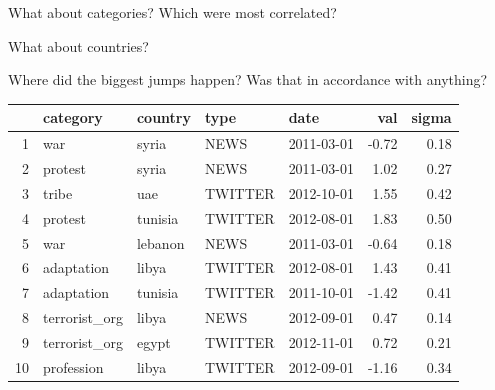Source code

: What about categories? Which were most correlated?

What about countries?

Where did the biggest jumps happen? Was that in accordance with anything?

\begin{table}[ht]
\centering
\begin{tabular}{rllllrr}
  \hline
 & category & country & type & date & val & sigma \\ 
  \hline
1 & war & syria & NEWS & 2011-03-01 & -0.72 & 0.18 \\ 
  2 & protest & syria & NEWS & 2011-03-01 & 1.02 & 0.27 \\ 
  3 & tribe & uae & TWITTER & 2012-10-01 & 1.55 & 0.42 \\ 
  4 & protest & tunisia & TWITTER & 2012-08-01 & 1.83 & 0.50 \\ 
  5 & war & lebanon & NEWS & 2011-03-01 & -0.64 & 0.18 \\ 
  6 & adaptation & libya & TWITTER & 2012-08-01 & 1.43 & 0.41 \\ 
  7 & adaptation & tunisia & TWITTER & 2011-10-01 & -1.42 & 0.41 \\ 
  8 & terrorist\_org & libya & NEWS & 2012-09-01 & 0.47 & 0.14 \\ 
  9 & terrorist\_org & egypt & TWITTER & 2012-11-01 & 0.72 & 0.21 \\ 
  10 & profession & libya & TWITTER & 2012-09-01 & -1.16 & 0.34 \\ 
   \hline
\end{tabular}
\end{table}
%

-=-=-

## WORK INSTRUCTIONS
Only an exact reproduction of the lines from the one with "10 & profession" to the end of the listing is expected.

## YOUR RESPONSE
  10 & profession & libya & TWITTER & 2012-09-01 & -1.16 & 0.34 \\ 
   \hline
\end{tabular}
\end{table}
%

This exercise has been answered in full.